Do you think you exercise effective control over your 11-year-old daughter’s use of technology?

“Completely. I had a talk with her when she was 5. I didn’t tell her that screens take control of the brain and melt it. I read the research, and there is no study that shows negative or extreme influences, or any at all, from using the technology two hours a day or less. So I explained to her that the cost of the technology is her time. Instead of being in the swimming pool, playing with friends outside or being with your parents, you are opposite a screen. I asked her how much screen time she wanted every day, and she said two episodes of [shows on] Netflix, meaning 45 minutes altogether.

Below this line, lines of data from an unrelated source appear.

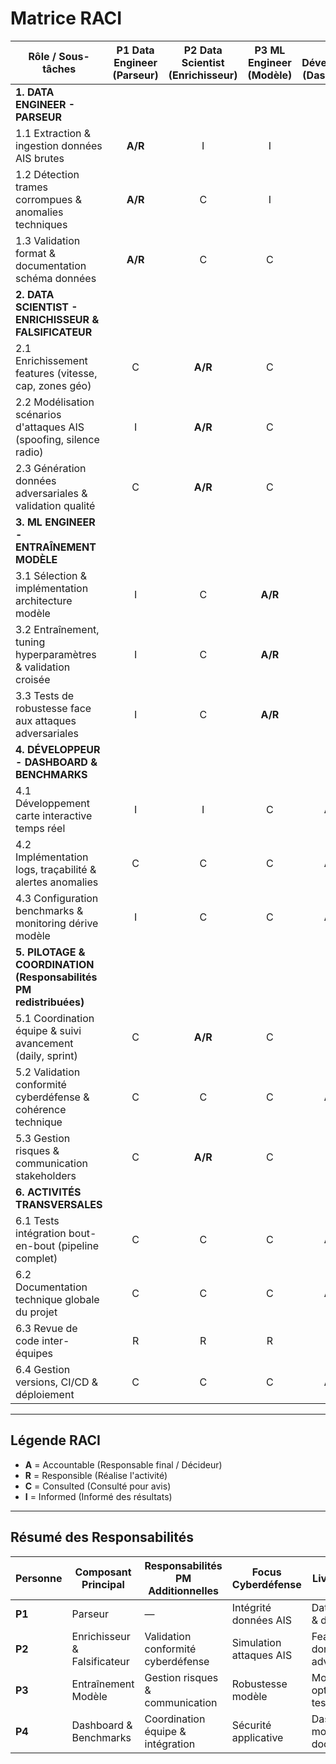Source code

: # Matrice RACI 

| Rôle / Sous-tâches | P1 Data Engineer (Parseur) | P2 Data Scientist (Enrichisseur) | P3 ML Engineer (Modèle) | P4 Développeur (Dashboard) |
|-------------------|:--------------------------:|:--------------------------------:|:-----------------------:|:--------------------------:|
| **1. DATA ENGINEER - PARSEUR** |
| 1.1 Extraction & ingestion données AIS brutes | **A/R** | I | I | I |
| 1.2 Détection trames corrompues & anomalies techniques | **A/R** | C | I | I |
| 1.3 Validation format & documentation schéma données | **A/R** | C | C | I |
| **2. DATA SCIENTIST - ENRICHISSEUR & FALSIFICATEUR** |
| 2.1 Enrichissement features (vitesse, cap, zones géo) | C | **A/R** | C | I |
| 2.2 Modélisation scénarios d'attaques AIS (spoofing, silence radio) | I | **A/R** | C | I |
| 2.3 Génération données adversariales & validation qualité | C | **A/R** | C | I |
| **3. ML ENGINEER - ENTRAÎNEMENT MODÈLE** |
| 3.1 Sélection & implémentation architecture modèle | I | C | **A/R** | I |
| 3.2 Entraînement, tuning hyperparamètres & validation croisée | I | C | **A/R** | C |
| 3.3 Tests de robustesse face aux attaques adversariales | I | C | **A/R** | C |
| **4. DÉVELOPPEUR - DASHBOARD & BENCHMARKS** |
| 4.1 Développement carte interactive temps réel | I | I | C | **A/R** |
| 4.2 Implémentation logs, traçabilité & alertes anomalies | C | C | C | **A/R** |
| 4.3 Configuration benchmarks & monitoring dérive modèle | I | C | C | **A/R** |
| **5. PILOTAGE & COORDINATION (Responsabilités PM redistribuées)** |
| 5.1 Coordination équipe & suivi avancement (daily, sprint) | C | **A/R** | C | C |
| 5.2 Validation conformité cyberdéfense & cohérence technique | C | C | C | **A/R** |
| 5.3 Gestion risques & communication stakeholders | C | **A/R** | C | C |
| **6. ACTIVITÉS TRANSVERSALES** |
| 6.1 Tests intégration bout-en-bout (pipeline complet) | C | C | C | **A/R** |
| 6.2 Documentation technique globale du projet | C | C | C | **A/R** |
| 6.3 Revue de code inter-équipes | R | R | R | R |
| 6.4 Gestion versions, CI/CD & déploiement | C | C | C | **A/R** |

---

## Légende RACI

- **A** = Accountable (Responsable final / Décideur)
- **R** = Responsible (Réalise l'activité)
- **C** = Consulted (Consulté pour avis)
- **I** = Informed (Informé des résultats)

---

## Résumé des Responsabilités

| Personne | Composant Principal | Responsabilités PM Additionnelles | Focus Cyberdéfense | Livrables Clés |
|----------|--------------------|---------------------------------|-------------------|----------------|
| **P1** | Parseur | — | Intégrité données AIS | Dataset validé & documenté |
| **P2** | Enrichisseur & Falsificateur | Validation conformité cyberdéfense | Simulation attaques AIS | Features + données adversariales |
| **P3** | Entraînement Modèle | Gestion risques & communication | Robustesse modèle | Modèle optimisé & testé |
| **P4** | Dashboard & Benchmarks | Coordination équipe & intégration | Sécurité applicative | Dashboard + monitoring + documentation |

“I didn’t want to be the policeman who would be responsible for that time allotment, so I explained to her that she needed to take responsibility for it. Not the person who created the application, not her parents – her. I asked how she could make sure she wouldn’t spend more than 45 minutes in front of the screen. She came up with a great idea: She set the microwave timer and it would beep when the time was up, and she turned off the device. I told her: If we see that you are not being honest with yourself and with us, we’ll have another talk like this. Six years later, that talk hasn’t happened.”

But not all children display such advanced levels of self-control. I know quite a few adults who do intensive bingeing on TV shows and can’t stop themselves after two episodes. Isn’t this a somewhat exaggerated demand of our children?

“Would you throw your child into the pool without teaching him how to swim? Probably not – so why do it with digital devices? Before I give my child a device, I need to be sure that he knows the rules of its use: to put it aside when doing homework, to turn it off when friends come over. Children in our society have deficiencies in their basic needs, and when they don’t have enough of what they need in the real world, they look for and find it in the virtual world. Our children need autonomy and a sense of control in their life, but the levels of regulation that are exercised today on youngsters, at least in the United States, resemble those applied to prisoners. They are told what to eat, where to go, what to do. And then they play Fortnite and for a moment they’re able to feel like God in their universe.

“Our children also need a connection to others. It used to be that in every neighborhood in America you would hear the sound of children playing outside. Today they’re all in the house, because the parents are afraid of kidnappings. It makes no difference that this is the safest period in history – that isn’t what the media is selling us. So either they are alone at home or they have a schedule as packed as that of a CEO, moving from extracurricular sports to a group learning Chinese. Our kids don’t have free time, they don’t have time to play with other kids their age, and so they look for – and find – all of that online. I am speaking as a parent. We have to stop accusing the devices and start doing something about the real problem, which is to provide for our children’s real needs.”

I was with my family on vacation, and in the hotel restaurant there was silence: All the children were hooked up with headphones and screens, except my kids, who naturally were making the most noise. It was hard for me to decide who was normal and who wasn’t. Maybe the right thing to do is to set our kids up before a screen in situations when we want them to be quiet.

“That reminds me how a few days ago, my wife and I and our daughter went out for dinner with our neighbors and their two delightful daughters. Through the entire meal, our neighbors’ daughters were on their phones. Well, we went out for dinner with them once, but we won’t do it again. They don’t share our world of values. If their girls had hit our daughter, or if the parents had smoked at the table, I also wouldn’t go out with them again. That’s just rude behavior. A child shouldn’t be using technology during a social encounter, or at a meal, or in the middle of a class.”